For me, it's the trade off that my company gives me a blackberry and can get hold of me at all times. So if I'm expected to respond to something past 6 at night, the trade off is that I can leave my office at 5:30, get some time with my kid, and still respond at 8.
Anonymous
Interesting article in Salon regarding feminism: http://www.salon.com/life/gender_roles/index.html?story=/mwt/feature/2011/01/12/coontz_qa

"Why feminism was good for marriage: Betty Friedan was blamed for killing marital tradition, but Stephanie Coontz says she helped make families stronger"

Excerpt...

"Coontz, the author of "Marriage, a History," uses data available today to show that the changes Friedan and other feminists of her time agitated for have actually been good for marriage. The divorce rate has fallen and actually tends "to be lowest in states where more than 70 percent of married women work outside the home," she reports. What's more, "The specialization into separate gender roles that supposedly stabilized marriages in the 1950s and 1960s actually raises the risk of divorce today." As for happiness in the marital bed: "Whether a woman is a homemaker or works a paid job -- part-time, full-time, or even more than full-time -- does not affect the couple's sexual satisfaction or the frequency of sex.

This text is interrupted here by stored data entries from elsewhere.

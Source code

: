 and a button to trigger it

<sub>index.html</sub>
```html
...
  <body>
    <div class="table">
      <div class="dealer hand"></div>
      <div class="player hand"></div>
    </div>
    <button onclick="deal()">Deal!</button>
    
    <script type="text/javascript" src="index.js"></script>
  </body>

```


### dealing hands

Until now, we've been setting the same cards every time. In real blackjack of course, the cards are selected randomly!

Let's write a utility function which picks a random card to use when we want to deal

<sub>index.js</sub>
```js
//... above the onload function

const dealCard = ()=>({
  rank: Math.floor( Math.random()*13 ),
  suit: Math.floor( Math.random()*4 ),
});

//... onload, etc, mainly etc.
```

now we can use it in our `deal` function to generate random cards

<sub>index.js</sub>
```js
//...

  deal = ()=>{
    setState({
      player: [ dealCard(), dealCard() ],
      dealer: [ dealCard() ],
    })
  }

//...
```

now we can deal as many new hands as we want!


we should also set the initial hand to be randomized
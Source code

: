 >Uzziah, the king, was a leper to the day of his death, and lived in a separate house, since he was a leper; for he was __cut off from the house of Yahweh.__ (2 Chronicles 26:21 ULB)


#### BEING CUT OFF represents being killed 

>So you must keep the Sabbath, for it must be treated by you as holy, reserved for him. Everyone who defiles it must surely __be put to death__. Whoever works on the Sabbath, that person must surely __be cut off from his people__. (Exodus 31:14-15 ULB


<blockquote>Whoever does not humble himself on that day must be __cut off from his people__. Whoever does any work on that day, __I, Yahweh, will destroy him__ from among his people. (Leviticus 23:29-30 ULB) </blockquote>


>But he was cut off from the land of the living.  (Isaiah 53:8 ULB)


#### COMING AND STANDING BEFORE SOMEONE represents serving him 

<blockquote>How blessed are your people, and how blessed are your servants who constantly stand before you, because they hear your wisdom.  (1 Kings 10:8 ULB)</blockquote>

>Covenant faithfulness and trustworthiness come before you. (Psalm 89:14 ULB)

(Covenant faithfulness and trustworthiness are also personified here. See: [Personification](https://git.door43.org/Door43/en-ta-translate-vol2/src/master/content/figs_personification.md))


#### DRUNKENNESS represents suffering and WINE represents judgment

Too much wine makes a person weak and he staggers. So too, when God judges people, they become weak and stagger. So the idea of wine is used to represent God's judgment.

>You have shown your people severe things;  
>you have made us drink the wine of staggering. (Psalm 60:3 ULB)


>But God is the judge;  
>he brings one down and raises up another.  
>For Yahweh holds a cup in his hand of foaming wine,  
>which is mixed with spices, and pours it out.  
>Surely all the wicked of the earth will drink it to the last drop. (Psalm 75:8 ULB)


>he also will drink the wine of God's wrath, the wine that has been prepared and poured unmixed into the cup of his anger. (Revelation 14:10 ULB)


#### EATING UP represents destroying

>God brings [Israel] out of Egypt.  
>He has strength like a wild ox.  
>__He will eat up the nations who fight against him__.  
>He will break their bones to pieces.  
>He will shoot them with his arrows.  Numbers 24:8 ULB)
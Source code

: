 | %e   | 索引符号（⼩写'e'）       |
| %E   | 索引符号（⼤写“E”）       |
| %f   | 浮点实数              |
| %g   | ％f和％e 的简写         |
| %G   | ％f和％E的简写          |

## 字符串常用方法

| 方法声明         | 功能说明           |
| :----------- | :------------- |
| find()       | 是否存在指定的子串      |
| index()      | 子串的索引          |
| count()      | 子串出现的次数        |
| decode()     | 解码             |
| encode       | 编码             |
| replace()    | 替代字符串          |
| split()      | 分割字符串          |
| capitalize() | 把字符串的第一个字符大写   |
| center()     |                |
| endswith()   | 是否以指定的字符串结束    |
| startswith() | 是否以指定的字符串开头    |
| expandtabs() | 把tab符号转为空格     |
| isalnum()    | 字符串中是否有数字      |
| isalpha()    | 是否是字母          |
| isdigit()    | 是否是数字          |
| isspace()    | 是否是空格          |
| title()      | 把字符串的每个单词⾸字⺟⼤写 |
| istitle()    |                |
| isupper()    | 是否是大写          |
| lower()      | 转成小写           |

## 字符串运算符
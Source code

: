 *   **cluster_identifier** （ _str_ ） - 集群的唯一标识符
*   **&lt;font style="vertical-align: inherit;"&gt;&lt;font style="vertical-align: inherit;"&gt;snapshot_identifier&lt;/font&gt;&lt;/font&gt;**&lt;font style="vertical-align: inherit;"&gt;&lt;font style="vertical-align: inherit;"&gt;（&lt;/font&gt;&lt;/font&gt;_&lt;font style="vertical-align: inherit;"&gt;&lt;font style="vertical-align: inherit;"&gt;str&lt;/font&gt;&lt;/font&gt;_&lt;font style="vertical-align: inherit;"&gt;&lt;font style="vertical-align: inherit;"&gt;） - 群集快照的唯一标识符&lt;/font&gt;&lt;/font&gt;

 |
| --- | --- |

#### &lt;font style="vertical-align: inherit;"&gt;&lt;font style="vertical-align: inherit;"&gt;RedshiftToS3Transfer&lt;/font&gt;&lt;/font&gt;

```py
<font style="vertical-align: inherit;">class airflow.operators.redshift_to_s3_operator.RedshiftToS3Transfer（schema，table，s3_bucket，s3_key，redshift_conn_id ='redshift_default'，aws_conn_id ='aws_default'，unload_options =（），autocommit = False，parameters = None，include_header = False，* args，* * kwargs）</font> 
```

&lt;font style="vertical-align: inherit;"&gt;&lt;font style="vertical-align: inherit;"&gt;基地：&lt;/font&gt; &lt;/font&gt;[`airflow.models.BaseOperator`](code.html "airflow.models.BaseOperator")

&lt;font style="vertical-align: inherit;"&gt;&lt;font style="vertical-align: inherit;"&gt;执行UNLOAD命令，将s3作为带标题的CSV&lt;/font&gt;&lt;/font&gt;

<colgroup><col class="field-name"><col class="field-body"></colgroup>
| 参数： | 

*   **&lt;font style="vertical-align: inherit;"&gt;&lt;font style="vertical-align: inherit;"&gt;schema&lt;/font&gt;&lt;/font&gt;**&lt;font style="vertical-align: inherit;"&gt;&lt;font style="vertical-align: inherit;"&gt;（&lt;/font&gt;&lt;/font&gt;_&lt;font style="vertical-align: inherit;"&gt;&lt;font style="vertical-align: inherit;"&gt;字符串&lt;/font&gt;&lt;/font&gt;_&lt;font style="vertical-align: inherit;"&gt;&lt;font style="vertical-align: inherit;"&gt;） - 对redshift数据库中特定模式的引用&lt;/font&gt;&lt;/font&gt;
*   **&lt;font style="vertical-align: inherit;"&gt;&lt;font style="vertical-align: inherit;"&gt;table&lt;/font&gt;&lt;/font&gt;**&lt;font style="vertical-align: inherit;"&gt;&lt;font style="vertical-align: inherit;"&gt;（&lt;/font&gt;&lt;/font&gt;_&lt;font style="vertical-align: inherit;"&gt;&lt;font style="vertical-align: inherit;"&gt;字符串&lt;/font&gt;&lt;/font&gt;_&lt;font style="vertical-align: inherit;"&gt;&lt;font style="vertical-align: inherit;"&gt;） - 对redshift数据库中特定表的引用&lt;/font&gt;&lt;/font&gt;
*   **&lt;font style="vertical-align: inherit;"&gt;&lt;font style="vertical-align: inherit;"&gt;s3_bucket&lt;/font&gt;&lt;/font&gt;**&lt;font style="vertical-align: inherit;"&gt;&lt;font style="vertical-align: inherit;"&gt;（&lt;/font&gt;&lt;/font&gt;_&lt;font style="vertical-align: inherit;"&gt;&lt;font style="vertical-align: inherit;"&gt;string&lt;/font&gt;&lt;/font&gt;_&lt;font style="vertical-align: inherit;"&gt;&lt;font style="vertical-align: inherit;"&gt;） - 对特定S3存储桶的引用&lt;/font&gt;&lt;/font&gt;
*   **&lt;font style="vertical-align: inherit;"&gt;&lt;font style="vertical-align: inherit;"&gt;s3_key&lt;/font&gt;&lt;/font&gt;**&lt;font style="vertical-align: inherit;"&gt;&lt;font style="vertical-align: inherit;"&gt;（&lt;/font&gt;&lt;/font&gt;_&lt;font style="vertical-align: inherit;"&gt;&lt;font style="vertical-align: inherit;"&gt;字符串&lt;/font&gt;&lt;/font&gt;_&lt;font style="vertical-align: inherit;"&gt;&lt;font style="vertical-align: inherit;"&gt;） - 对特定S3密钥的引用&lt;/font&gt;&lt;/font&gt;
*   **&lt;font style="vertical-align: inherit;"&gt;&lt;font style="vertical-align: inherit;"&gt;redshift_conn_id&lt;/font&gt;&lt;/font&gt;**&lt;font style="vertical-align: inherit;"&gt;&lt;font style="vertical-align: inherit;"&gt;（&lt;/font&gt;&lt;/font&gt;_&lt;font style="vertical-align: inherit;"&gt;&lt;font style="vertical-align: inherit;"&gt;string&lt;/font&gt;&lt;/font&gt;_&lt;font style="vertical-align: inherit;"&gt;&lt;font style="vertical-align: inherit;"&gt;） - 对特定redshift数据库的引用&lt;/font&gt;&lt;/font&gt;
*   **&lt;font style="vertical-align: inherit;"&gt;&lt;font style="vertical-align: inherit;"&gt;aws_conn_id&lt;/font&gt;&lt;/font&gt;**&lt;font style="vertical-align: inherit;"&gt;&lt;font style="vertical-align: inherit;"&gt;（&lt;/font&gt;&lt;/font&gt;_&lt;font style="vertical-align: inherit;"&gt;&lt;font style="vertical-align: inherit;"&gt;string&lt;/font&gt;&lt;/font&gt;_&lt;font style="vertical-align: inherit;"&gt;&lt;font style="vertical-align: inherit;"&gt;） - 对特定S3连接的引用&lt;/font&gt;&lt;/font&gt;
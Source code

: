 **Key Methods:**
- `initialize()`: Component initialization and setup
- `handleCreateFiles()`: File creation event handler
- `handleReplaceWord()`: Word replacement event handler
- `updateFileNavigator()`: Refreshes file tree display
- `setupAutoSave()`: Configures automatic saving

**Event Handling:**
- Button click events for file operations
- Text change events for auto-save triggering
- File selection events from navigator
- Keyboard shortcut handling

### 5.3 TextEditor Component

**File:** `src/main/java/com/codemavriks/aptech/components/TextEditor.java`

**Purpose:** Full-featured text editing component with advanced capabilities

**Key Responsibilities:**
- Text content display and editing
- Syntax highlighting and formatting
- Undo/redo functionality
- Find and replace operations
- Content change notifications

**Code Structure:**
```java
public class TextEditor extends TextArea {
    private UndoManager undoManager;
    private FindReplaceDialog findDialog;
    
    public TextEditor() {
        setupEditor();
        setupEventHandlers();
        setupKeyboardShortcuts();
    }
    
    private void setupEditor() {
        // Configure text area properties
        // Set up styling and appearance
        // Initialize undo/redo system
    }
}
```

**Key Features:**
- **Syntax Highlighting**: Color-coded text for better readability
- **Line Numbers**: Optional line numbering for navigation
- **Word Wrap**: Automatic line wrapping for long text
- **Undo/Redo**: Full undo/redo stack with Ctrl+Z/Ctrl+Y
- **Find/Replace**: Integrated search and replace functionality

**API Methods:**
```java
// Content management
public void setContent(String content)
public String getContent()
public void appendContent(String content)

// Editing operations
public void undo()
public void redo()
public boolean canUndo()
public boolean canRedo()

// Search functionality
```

But job satisfaction does."

And another good one:

"I think it's important to note that women are no longer doing the "double day of work." They're putting in a few more hours than men are, but it's no longer a "double day." Men have really stepped up to the plate at home, but our employers and our work system has not stepped up to the plate to make it possible for a man to be a worker without having a full-time wife. Both men and women are spread really, really thin."
Anonymous
Guys are the new ball and chain? They always have been and are only realizing it now.